Já com duas experiências anteriores no Médio Oriente na bagageira, o choque não foi tão grande: «Culturalmente é relativamente semelhante ao que encontrei na Arábia Saudita, não houve grande choque no quotidiano. Dentro do campo, os primeiros 15 minutos dos jogos são sempre intensos, e os jogos têm tendência para partir, mas depois vai acalmando, há muitas paragens, também tem a ver com o calor que se faz sentir.»

«Aqui faz mesmo muito calor, costumam estar 41 ou 42 graus de dia. No interior uma vez já tive de vestir o casaco, algo que nunca tinha pensado mesmo. Era uma zona montanhosa e estavam uns 18 graus, não esperava mesmo vestir o casaco», brincou.

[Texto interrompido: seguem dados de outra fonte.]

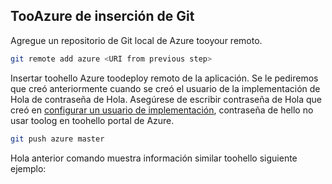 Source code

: ## <a name="push-tooazure-from-git"></a>TooAzure de inserción de Git

Agregue un repositorio de Git local de Azure tooyour remoto.

```bash
git remote add azure <URI from previous step>
```

Insertar toohello Azure toodeploy remoto de la aplicación. Se le pediremos que creó anteriormente cuando se creó el usuario de la implementación de Hola de contraseña de Hola. Asegúrese de escribir contraseña de Hola que creó en [configurar un usuario de implementación](#configure-a-deployment-user), contraseña de hello no usar toolog en toohello portal de Azure.

```bash
git push azure master
```

Hola anterior comando muestra información similar toohello siguiente ejemplo:
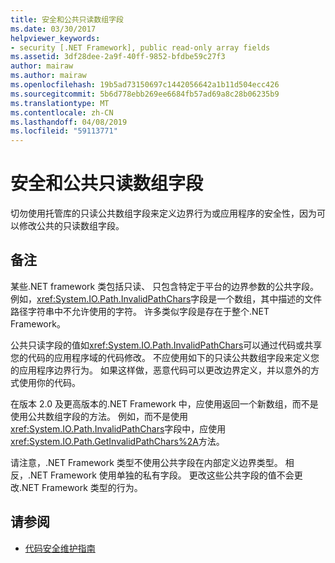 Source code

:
 ```yaml
---
title: 安全和公共只读数组字段
ms.date: 03/30/2017
helpviewer_keywords:
- security [.NET Framework], public read-only array fields
ms.assetid: 3df28dee-2a9f-40ff-9852-bfdbe59c27f3
author: mairaw
ms.author: mairaw
ms.openlocfilehash: 19b5ad73150697c1442056642a1b11d504ecc426
ms.sourcegitcommit: 5b6d778ebb269ee6684fb57ad69a8c28b06235b9
ms.translationtype: MT
ms.contentlocale: zh-CN
ms.lasthandoff: 04/08/2019
ms.locfileid: "59113771"
---
```

# <a name="security-and-public-read-only-array-fields"></a>安全和公共只读数组字段
切勿使用托管库的只读公共数组字段来定义边界行为或应用程序的安全性，因为可以修改公共的只读数组字段。  
  
## <a name="remarks"></a>备注  
 某些.NET framework 类包括只读、 只包含特定于平台的边界参数的公共字段。  例如，<xref:System.IO.Path.InvalidPathChars>字段是一个数组，其中描述的文件路径字符串中不允许使用的字符。  许多类似字段是存在于整个.NET Framework。  
  
 公共只读字段的值如<xref:System.IO.Path.InvalidPathChars>可以通过代码或共享您的代码的应用程序域的代码修改。  不应使用如下的只读公共数组字段来定义您的应用程序边界行为。  如果这样做，恶意代码可以更改边界定义，并以意外的方式使用你的代码。  
  
 在版本 2.0 及更高版本的.NET Framework 中，应使用返回一个新数组，而不是使用公共数组字段的方法。  例如，而不是使用<xref:System.IO.Path.InvalidPathChars>字段中，应使用<xref:System.IO.Path.GetInvalidPathChars%2A>方法。  
  
 请注意，.NET Framework 类型不使用公共字段在内部定义边界类型。  相反，.NET Framework 使用单独的私有字段。  更改这些公共字段的值不会更改.NET Framework 类型的行为。  
  
## <a name="see-also"></a>请参阅

- [代码安全维护指南](../../../docs/standard/security/secure-coding-guidelines.md)

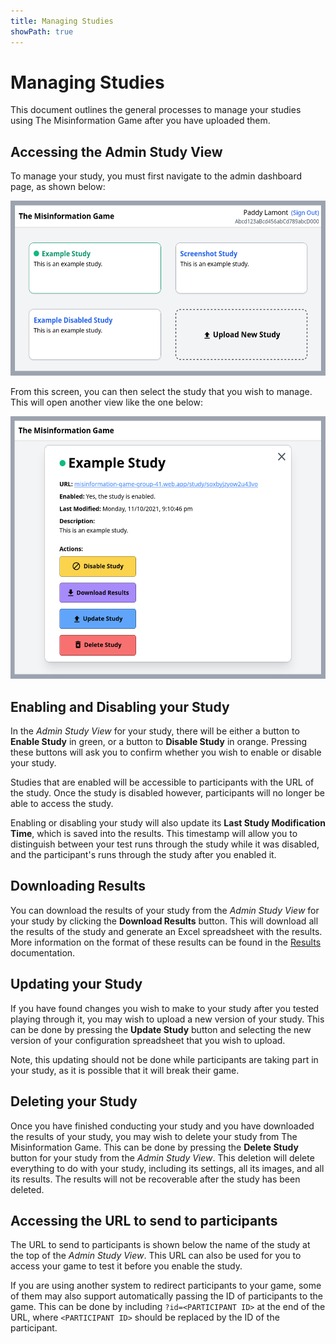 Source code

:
 ```yaml
---
title: Managing Studies
showPath: true
---
```


# Managing Studies
This document outlines the general processes to manage
your studies using The Misinformation Game after you
have uploaded them.

## Accessing the Admin Study View
To manage your study, you must first navigate to the
admin dashboard page, as shown below:

<img src="screenshots/example-admin-dashboard.png" alt="Admin Dashboard" height="280" />

From this screen, you can then select the study that
you wish to manage. This will open another view like
the one below:

<img src="screenshots/example-admin-study.png" alt="Admin Study View" height="420"/>

## Enabling and Disabling your Study
In the _Admin Study View_ for your study, there will be either
a button to **Enable Study** in green, or a button to
**Disable Study** in orange. Pressing these buttons will ask
you to confirm whether you wish to enable or disable your study.

Studies that are enabled will be accessible to participants
with the URL of the study. Once the study is disabled however,
participants will no longer be able to access the study.

Enabling or disabling your study will also update its **Last
Study Modification Time**, which is saved into the results.
This timestamp will allow you to distinguish between your
test runs through the study while it was disabled, and the
participant's runs through the study after you enabled it.

## Downloading Results
You can download the results of your study from the
_Admin Study View_ for your study by clicking the
**Download Results** button. This will download all
the results of the study and generate an Excel
spreadsheet with the results. More information on
the format of these results can be found in the
[Results](Results) documentation.

## Updating your Study
If you have found changes you wish to make to your
study after you tested playing through it, you may
wish to upload a new version of your study. This
can be done by pressing the **Update Study** button
and selecting the new version of your configuration
spreadsheet that you wish to upload.

Note, this updating should not be done while
participants are taking part in your study, as it
is possible that it will break their game.

## Deleting your Study
Once you have finished conducting your study and you
have downloaded the results of your study, you may
wish to delete your study from The Misinformation Game.
This can be done by pressing the **Delete Study** button
for your study from the _Admin Study View_. This deletion
will delete everything to do with your study, including
its settings, all its images, and all its results. The
results will not be recoverable after the study has been
deleted.

## Accessing the URL to send to participants
The URL to send to participants is shown below the name
of the study at the top of the _Admin Study View_. This
URL can also be used for you to access your game to test
it before you enable the study.

If you are using another system to redirect participants
to your game, some of them may also support automatically
passing the ID of participants to the game. This can be
done by including `?id=<PARTICIPANT ID>` at the end of
the URL, where `<PARTICIPANT ID>` should be replaced by
the ID of the participant.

Sobre a gastronomia em Omã, Bruno Pereira prefere fugir aos pratos tradicionais: «Sempre que venho a Portugal venho bem abastecido. Trouxe muito bacalhau (risos). Vimos todos muito apetrechados, com alimentos de que sentimos falta. Raramente comemos fora de casa por isso não sentimos muitas saudades da comida portuguesa.»

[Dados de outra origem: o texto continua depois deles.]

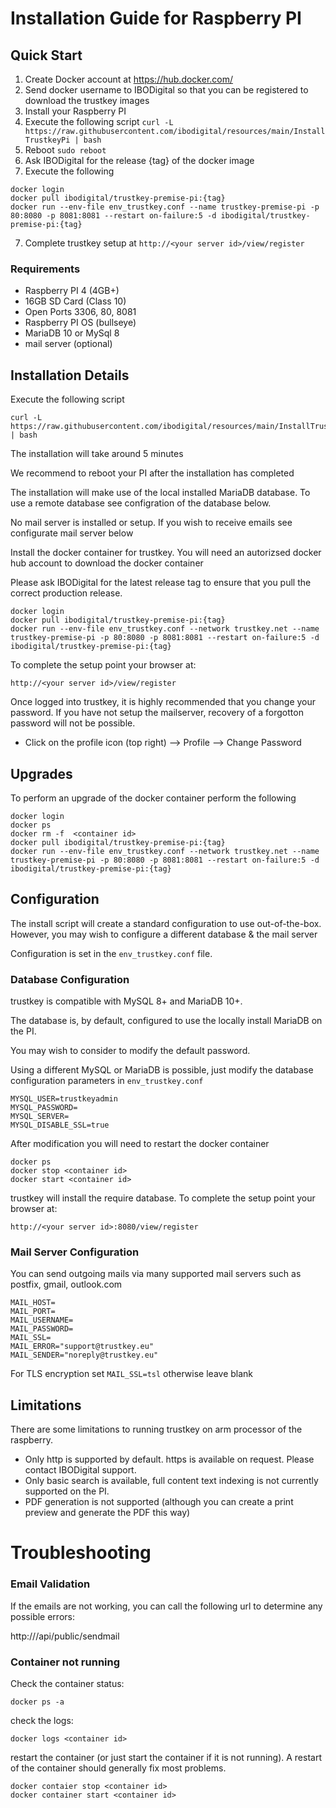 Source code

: # Installation Guide for Raspberry PI


## Quick Start

1. Create Docker account at https://hub.docker.com/
2. Send docker username to IBODigital so that you can be registered to download the trustkey images
3. Install your Raspberry PI
4. Execute the following script `curl -L https://raw.githubusercontent.com/ibodigital/resources/main/InstallTrustkeyPi | bash`
5. Reboot `sudo reboot`
6. Ask IBODigital for the release {tag} of the docker image
7. Execute the following

```
docker login
docker pull ibodigital/trustkey-premise-pi:{tag}
docker run --env-file env_trustkey.conf --name trustkey-premise-pi -p 80:8080 -p 8081:8081 --restart on-failure:5 -d ibodigital/trustkey-premise-pi:{tag}
```

7. Complete trustkey setup at `http://<your server id>/view/register`

### Requirements

* Raspberry PI 4 (4GB+)
* 16GB SD Card (Class 10)
* Open Ports 3306, 80, 8081
* Raspberry PI OS (bullseye)
* MariaDB 10 or MySql 8
* mail server (optional)

## Installation Details

Execute the following script

```
curl -L https://raw.githubusercontent.com/ibodigital/resources/main/InstallTrustkeyPi | bash
```

The installation will take around 5 minutes

We recommend to reboot your PI after the installation has completed

The installation will make use of the local installed MariaDB database.  To use a remote database see configration of the database below.

No mail server is installed or setup. If you wish to receive emails see configurate mail server below

Install the docker container for trustkey.  You will need an autorizsed docker hub account to download the docker container

Please ask IBODigital for the latest release tag to ensure that you pull the correct production release.

```
docker login
docker pull ibodigital/trustkey-premise-pi:{tag}
docker run --env-file env_trustkey.conf --network trustkey.net --name trustkey-premise-pi -p 80:8080 -p 8081:8081 --restart on-failure:5 -d ibodigital/trustkey-premise-pi:{tag}
```

To complete the setup point your browser at:

```
http://<your server id>/view/register
```

Once logged into trustkey, it is highly recommended that you change your password.  If you have not setup the mailserver, recovery of a forgotton password will not be possible.

* Click on the profile icon (top right) --> Profile --> Change Password

## Upgrades

To perform an upgrade of the docker container perform the following

```
docker login
docker ps
docker rm -f  <container id>
docker pull ibodigital/trustkey-premise-pi:{tag}
docker run --env-file env_trustkey.conf --network trustkey.net --name trustkey-premise-pi -p 80:8080 -p 8081:8081 --restart on-failure:5 -d ibodigital/trustkey-premise-pi:{tag}
```


## Configuration

The install script will create a standard configuration to use out-of-the-box.
However, you may wish to configure a different database & the mail server

Configuration is set in the `env_trustkey.conf` file.


### Database Configuration

trustkey is compatible with MySQL 8+ and MariaDB 10+.

The database is, by default, configured to use the locally install MariaDB on the PI.

You may wish to consider to modify the default password.

Using a different MySQL or MariaDB is possible, just modify the database configuration parameters in `env_trustkey.conf`

```
MYSQL_USER=trustkeyadmin
MYSQL_PASSWORD=
MYSQL_SERVER=
MYSQL_DISABLE_SSL=true
```

After modification you will need to restart the docker container

```
docker ps
docker stop <container id>
docker start <container id>
```

trustkey will install the require database. To complete the setup point your browser at:

```
http://<your server id>:8080/view/register
```

### Mail Server Configuration

You can send outgoing mails via many supported mail servers such as postfix, gmail, outlook.com

```
MAIL_HOST=
MAIL_PORT=
MAIL_USERNAME=
MAIL_PASSWORD=
MAIL_SSL=
MAIL_ERROR="support@trustkey.eu"
MAIL_SENDER="noreply@trustkey.eu"
```

For TLS encryption set `MAIL_SSL=tsl` otherwise leave blank


## Limitations

There are some limitations to running trustkey on arm processor of the raspberry.

* Only http is supported by default. https is available on request. Please contact IBODigital support.
* Only basic search is available, full content text indexing is not currently supported on the PI.
* PDF generation is not supported (although you can create a print preview and generate the PDF this way)

# Troubleshooting

### Email Validation

If the emails are not working, you can call the following url to determine any possible errors:

http://<your server id>/api/public/sendmail


### Container not running

Check the container status:

```
docker ps -a
```

check the logs:

```
docker logs <container id>
```


restart the container (or just start the container if it is not running).  A restart of the container should generally fix most problems.

```
docker contaier stop <container id>
docker container start <container id>
```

Na pequena cidade de Al Buraimi, há pouco para ocupar o tempo livre, e a comitiva portuguesa recorre às viagens pelos países vizinhos para se distrair: «Nas folgas temos sempre que sair daqui, porque há pouco para fazer. Viajamos. O Dubai é a duas horas daqui, se bem que na fronteira dá alguns problemas burocráticos, mas tentamos sempre sair para espairecer a cabeça do dia-a-dia.»

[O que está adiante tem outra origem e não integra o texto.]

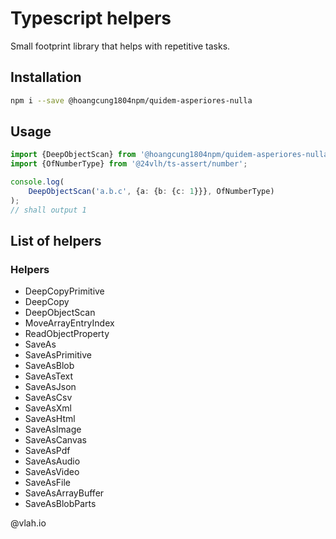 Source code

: # Typescript helpers

Small footprint library that helps with repetitive tasks.

## Installation

```bash
npm i --save @hoangcung1804npm/quidem-asperiores-nulla
```

## Usage

```ts
import {DeepObjectScan} from '@hoangcung1804npm/quidem-asperiores-nulla/deep-object-scan';
import {OfNumberType} from '@24vlh/ts-assert/number';

console.log(
    DeepObjectScan('a.b.c', {a: {b: {c: 1}}}, OfNumberType)
);
// shall output 1
```

## List of helpers

### Helpers

- DeepCopyPrimitive
- DeepCopy
- DeepObjectScan
- MoveArrayEntryIndex
- ReadObjectProperty
- SaveAs
- SaveAsPrimitive
- SaveAsBlob
- SaveAsText
- SaveAsJson
- SaveAsCsv
- SaveAsXml
- SaveAsHtml
- SaveAsImage
- SaveAsCanvas
- SaveAsPdf
- SaveAsAudio
- SaveAsVideo
- SaveAsFile
- SaveAsArrayBuffer
- SaveAsBlobParts

@vlah.io
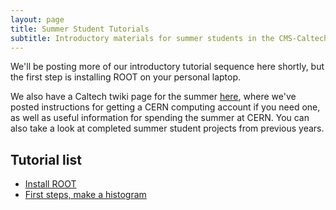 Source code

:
 ```yaml
---
layout: page
title: Summer Student Tutorials
subtitle: Introductory materials for summer students in the CMS-Caltech-CERN group
---
```


We'll be posting more of our introductory tutorial sequence here shortly, but the first step is installing ROOT on your personal laptop.

We also have a Caltech twiki page for the summer [here](https://twiki.hep.caltech.edu/twiki/bin/view/Main/Summer2016), where we've posted instructions for getting a CERN computing account if you need one, as well as useful information for spending the summer at CERN. You can also take a look at completed summer student projects from previous years.

## Tutorial list

  - [Install ROOT](day0)
  - [First steps, make a histogram](day1) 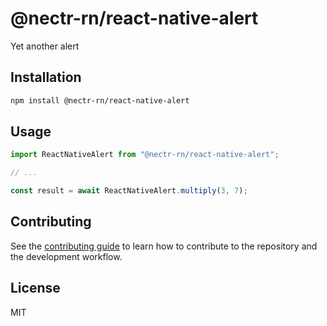 # @nectr-rn/react-native-alert

Yet another alert

## Installation

```sh
npm install @nectr-rn/react-native-alert
```

## Usage

```js
import ReactNativeAlert from "@nectr-rn/react-native-alert";

// ...

const result = await ReactNativeAlert.multiply(3, 7);
```

## Contributing

See the [contributing guide](CONTRIBUTING.md) to learn how to contribute to the repository and the development workflow.

## License

MIT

«Treinamos tarde e jantamos também sempre muito tarde, e como o fuso horário aqui é diferente, acabamos sempre por nos deitar já de madrugada, quase nunca antes das quatro da manhã. Depois acordamos, almoçamos e seguimos para o centro de treinos, afinamos as agulhas para o treino e temos o nosso dia de trabalho normal. Regressamos a casa, jantamos, falamos com a nossa família e voltamos a dormir. Nunca passa disto, por isso é que saímos nas folgas sempre que podemos», confessou. 

Apesar de já arranhar árabe, a comunicação com os jogadores é, por vezes, complicada: «Já tinha aprendido o básico de árabe, o essencial para a comunicação. Para dentro de campo já faço 90% em árabe, mas não consigo dar uma palestra e muitos jogadores não compreendem muito bem inglês, o que dificulta um pouco.»

Sobre o futuro de fato de treino e quadro técnico na mão, o desejo de voltar à Europa para junto da família está sempre presente: «Está tudo em aberto, temos mais um ano de opção mas vamos esperar pelo fim do campeonato. Tenho a minha esposa e o filho em Portugal, por isso regressar também está na minha mente, é difícil estar longe», confessa.

«Gosto de projetos ambiciosos e que permitam desenvolver o meu trabalho, e se esta oportunidade surgisse em Portugal, nem sequer pestanejava e ia logo, mas prefiro concentrar-me no Al Nahda para já, e para o que resta do campeonato», rematou.

Da Camacha para o resto do Mundo, o caminho de Leonardo Jardim e Bruno Pereira há muito se separou, mas os dois madeirenses continuam em busca do mesmo: sucesso no desporto-rei.